[[ Information supplied open ]]
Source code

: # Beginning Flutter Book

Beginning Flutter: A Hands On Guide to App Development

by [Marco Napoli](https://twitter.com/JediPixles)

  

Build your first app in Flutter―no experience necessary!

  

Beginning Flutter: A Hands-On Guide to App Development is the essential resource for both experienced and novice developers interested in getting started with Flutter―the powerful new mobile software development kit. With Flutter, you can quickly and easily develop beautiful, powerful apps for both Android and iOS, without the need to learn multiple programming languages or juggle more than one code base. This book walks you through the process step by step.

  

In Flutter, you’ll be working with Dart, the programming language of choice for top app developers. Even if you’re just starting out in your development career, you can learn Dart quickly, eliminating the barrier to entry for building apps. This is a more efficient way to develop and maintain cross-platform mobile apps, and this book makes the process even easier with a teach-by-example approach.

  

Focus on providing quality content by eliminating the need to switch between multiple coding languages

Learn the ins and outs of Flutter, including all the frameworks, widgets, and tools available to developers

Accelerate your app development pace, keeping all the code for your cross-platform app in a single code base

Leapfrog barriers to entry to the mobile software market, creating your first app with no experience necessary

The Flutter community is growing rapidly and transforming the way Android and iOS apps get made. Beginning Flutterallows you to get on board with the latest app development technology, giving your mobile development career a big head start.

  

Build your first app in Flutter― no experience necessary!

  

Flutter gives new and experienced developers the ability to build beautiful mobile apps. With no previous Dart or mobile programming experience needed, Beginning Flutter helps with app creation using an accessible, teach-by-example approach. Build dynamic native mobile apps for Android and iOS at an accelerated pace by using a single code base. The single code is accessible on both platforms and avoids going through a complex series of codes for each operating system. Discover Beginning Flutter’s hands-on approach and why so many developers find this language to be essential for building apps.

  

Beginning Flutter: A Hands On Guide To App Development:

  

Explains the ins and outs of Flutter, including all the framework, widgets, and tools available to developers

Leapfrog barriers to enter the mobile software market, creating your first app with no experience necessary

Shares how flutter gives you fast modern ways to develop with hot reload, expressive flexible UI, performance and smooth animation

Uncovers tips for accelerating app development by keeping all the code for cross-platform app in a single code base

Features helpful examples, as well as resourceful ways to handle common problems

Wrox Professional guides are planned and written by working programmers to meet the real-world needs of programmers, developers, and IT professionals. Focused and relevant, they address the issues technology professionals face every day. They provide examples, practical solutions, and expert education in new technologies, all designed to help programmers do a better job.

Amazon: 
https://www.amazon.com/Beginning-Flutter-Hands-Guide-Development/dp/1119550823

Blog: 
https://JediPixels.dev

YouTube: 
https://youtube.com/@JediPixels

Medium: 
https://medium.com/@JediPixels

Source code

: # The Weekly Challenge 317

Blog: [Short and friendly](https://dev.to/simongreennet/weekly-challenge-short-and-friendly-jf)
[[ Information supplied closed ]]
Aim of the exercise:
Exact copies of all the lines above are required.

Response below:
Source code

: # Beginning Flutter Book

Beginning Flutter: A Hands On Guide to App Development

by [Marco Napoli](https://twitter.com/JediPixles)

  

Build your first app in Flutter―no experience necessary!

  

Beginning Flutter: A Hands-On Guide to App Development is the essential resource for both experienced and novice developers interested in getting started with Flutter―the powerful new mobile software development kit. With Flutter, you can quickly and easily develop beautiful, powerful apps for both Android and iOS, without the need to learn multiple programming languages or juggle more than one code base. This book walks you through the process step by step.

  

In Flutter, you’ll be working with Dart, the programming language of choice for top app developers. Even if you’re just starting out in your development career, you can learn Dart quickly, eliminating the barrier to entry for building apps. This is a more efficient way to develop and maintain cross-platform mobile apps, and this book makes the process even easier with a teach-by-example approach.

  

Focus on providing quality content by eliminating the need to switch between multiple coding languages

Learn the ins and outs of Flutter, including all the frameworks, widgets, and tools available to developers

Accelerate your app development pace, keeping all the code for your cross-platform app in a single code base

Leapfrog barriers to entry to the mobile software market, creating your first app with no experience necessary

The Flutter community is growing rapidly and transforming the way Android and iOS apps get made. Beginning Flutterallows you to get on board with the latest app development technology, giving your mobile development career a big head start.

  

Build your first app in Flutter― no experience necessary!

  

Flutter gives new and experienced developers the ability to build beautiful mobile apps. With no previous Dart or mobile programming experience needed, Beginning Flutter helps with app creation using an accessible, teach-by-example approach. Build dynamic native mobile apps for Android and iOS at an accelerated pace by using a single code base. The single code is accessible on both platforms and avoids going through a complex series of codes for each operating system. Discover Beginning Flutter’s hands-on approach and why so many developers find this language to be essential for building apps.

  

Beginning Flutter: A Hands On Guide To App Development:

  

Explains the ins and outs of Flutter, including all the framework, widgets, and tools available to developers

Leapfrog barriers to enter the mobile software market, creating your first app with no experience necessary

Shares how flutter gives you fast modern ways to develop with hot reload, expressive flexible UI, performance and smooth animation

Uncovers tips for accelerating app development by keeping all the code for cross-platform app in a single code base

Features helpful examples, as well as resourceful ways to handle common problems

Wrox Professional guides are planned and written by working programmers to meet the real-world needs of programmers, developers, and IT professionals. Focused and relevant, they address the issues technology professionals face every day. They provide examples, practical solutions, and expert education in new technologies, all designed to help programmers do a better job.

Amazon: 
https://www.amazon.com/Beginning-Flutter-Hands-Guide-Development/dp/1119550823

Blog: 
https://JediPixels.dev

YouTube: 
https://youtube.com/@JediPixels

Medium: 
https://medium.com/@JediPixels

Source code

: # The Weekly Challenge 317

Blog: [Short and friendly](https://dev.to/simongreennet/weekly-challenge-short-and-friendly-jf)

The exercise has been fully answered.